BLOG

Open Letter from History Journal Editors in Response to Consultation on Plan S

by the Past & Present editorial team

We write as the editors of a number of academic journals in History and associated Humanities disciplines, based in the UK, continental Europe and North America, in collective response to the call for feedback about the proposals for the implementation of Science Europe’s Plan S.

The overall aim of Plan S, to make publicly funded research freely accessible to all users, is a laudable one. As a group we are committed to the principle of Open Access (OA). We welcome initiatives that facilitate the dissemination of scholarship to the widest possible audience and that enable new developments in knowledge. We endorse the objective stated in the Guidance document of creating a culture that ensures that young scholars have opportunities to excel and advance their careers. A transparent, fair and efficient system of scholarly publishing that does not discriminate against researchers or institutions with no or limited ability to pay APCs is clearly in the interests of our discipline. We also share Plan S’s insistence on the need for robust and sustainable OA repositories that will preserve and curate scholarly publications for future generations.

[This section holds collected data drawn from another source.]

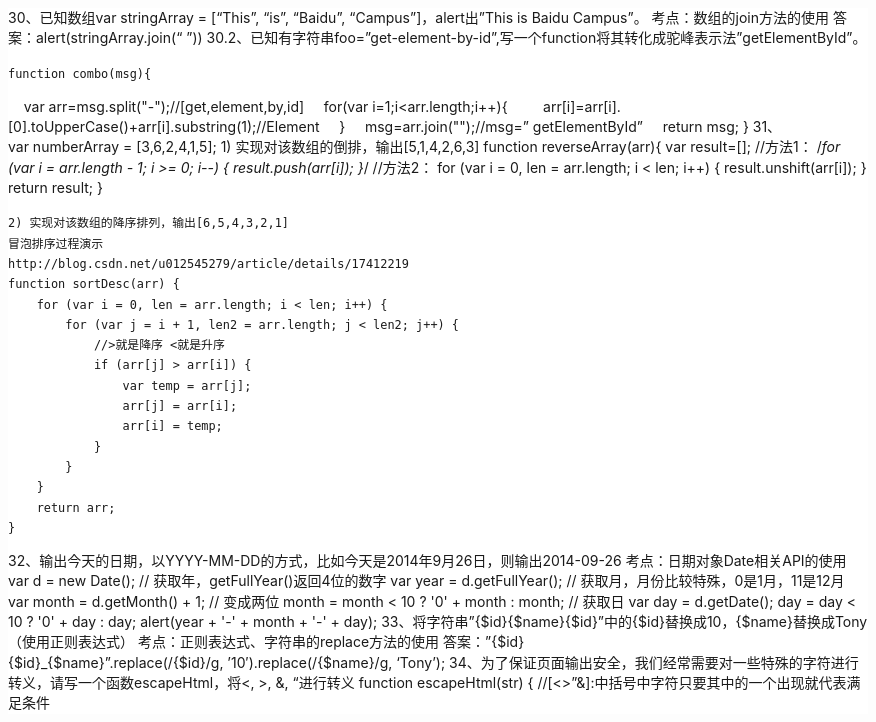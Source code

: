 30、已知数组var stringArray = [“This”, “is”, “Baidu”, “Campus”]，alert出”This is Baidu Campus”。
    考点：数组的join方法的使用
    答案：alert(stringArray.join(“ ”))
30.2、已知有字符串foo=”get-element-by-id”,写一个function将其转化成驼峰表示法”getElementById”。

	function combo(msg){
    var arr=msg.split("-");//[get,element,by,id]
    for(var i=1;i<arr.length;i++){
        arr[i]=arr[i].[0].toUpperCase()+arr[i].substring(1);//Element
    }
        msg=arr.join("");//msg=” getElementById”
        return msg;
    }
31、var numberArray = [3,6,2,4,1,5]; 
    1) 实现对该数组的倒排，输出[5,1,4,2,6,3]
    function reverseArray(arr){
        var result=[];
        //方法1：
        /*for (var i = arr.length - 1; i >= 0; i--) {
            result.push(arr[i]);
        }*/
        //方法2：
        for (var i = 0, len = arr.length; i < len; i++) {
            result.unshift(arr[i]);
        }
        return result;
    }

    2) 实现对该数组的降序排列，输出[6,5,4,3,2,1]
    冒泡排序过程演示
    http://blog.csdn.net/u012545279/article/details/17412219
    function sortDesc(arr) {
        for (var i = 0, len = arr.length; i < len; i++) {
            for (var j = i + 1, len2 = arr.length; j < len2; j++) {
                //>就是降序 <就是升序
                if (arr[j] > arr[i]) {
                    var temp = arr[j];
                    arr[j] = arr[i];
                    arr[i] = temp;
                }
            }
        }
        return arr;
    }

32、输出今天的日期，以YYYY-MM-DD的方式，比如今天是2014年9月26日，则输出2014-09-26
考点：日期对象Date相关API的使用
	var d = new Date();
    // 获取年，getFullYear()返回4位的数字
    var year = d.getFullYear();
    // 获取月，月份比较特殊，0是1月，11是12月
    var month = d.getMonth() + 1;
    // 变成两位
    month = month < 10 ? '0' + month : month;
    // 获取日
    var day = d.getDate();
    day = day < 10 ? '0' + day : day;
    alert(year + '-' + month + '-' + day);
33、将字符串”<tr><td>{$id}</td><td>{$name}</td></tr>{$id}”中的{$id}替换成10，{$name}替换成Tony （使用正则表达式）
    考点：正则表达式、字符串的replace方法的使用
    答案：”<tr><td>{$id}</td><td>{$id}_{$name}</td></tr>”.replace(/{\$id}/g, ’10′).replace(/{\$name}/g, ‘Tony’);
34、为了保证页面输出安全，我们经常需要对一些特殊的字符进行转义，请写一个函数escapeHtml，将<, >, &, “进行转义
	function escapeHtml(str) {
    //[<>”&]:中括号中字符只要其中的一个出现就代表满足条件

We are, however, concerned about some key aspects of Plan S and about their workability in practice, particularly (but by no means exclusively) within the landscape of the Humanities, in which publishing operates in a significantly different way from the way it does in STEM disciplines. We know that many of the concerns articulated below are shared by our colleagues in STEM, but we call for greater recognition of the complex ecology of HSS publishing and urge closer consideration of the differential impacts and possible unintended consequences of the ambitious plans laid out in the Guidance document. We seek clarification about several dimensions of the mandate that appear to be in tension with the overall objectives of Plan S. We also wish to highlight the challenges posed by the very short time frame for implementation and to question whether it will be possible to create the necessary mechanisms for facilitating full and immediate Open Access to publicly funded research publications by January 2020.

Hybrid Journals

Plan S is predicated on the assumption that the hybrid model of journal publishing is incompatible with the principles underpinning Open Access and should be phased out. This is a claim that we find very hard to accept. Humanities journals are overwhelming published on a hybrid basis for the simple reason that the majority of the articles they publish are not funded by national governments, the ERC, or charities. Across the broad sweep of History journals, only about 15% of articles are currently published via the Gold OA route, because most authors do not have access to institutional or other funds to pay APCs. The rest are published via the Green OA route, whereby authors pay nothing for publication but make their accepted manuscripts available via an institutional or other repository, after an embargo period. For the most part such journals (many of them published by or for learned societies rather than large commercial conglomerates such as Elsevier and Springer-Nature) charge relatively modest subscription rates that allow them to cover the costs of their editorial operations and that are often reduced for low-income and third world subscribers. The institutional subscriptions for Past & Present, for instance, are £279 for print; £223 for online; and £303 for the bundle. The print subscription for developing countries is just £33. For the Economic History Review the first three figures are £366, £366 and £458; for the Historical Journal, £465, £399 and £484; for the English Historical Review, £403, £331 and £437; for German History, £308, £258, and £334. The American Historical Review standard institutional print subscription is £229, while its print and online bundles range from £52 to £490 depending on the size and nature of the organisation; for the online-only Journal of Social History, the subscription is £88.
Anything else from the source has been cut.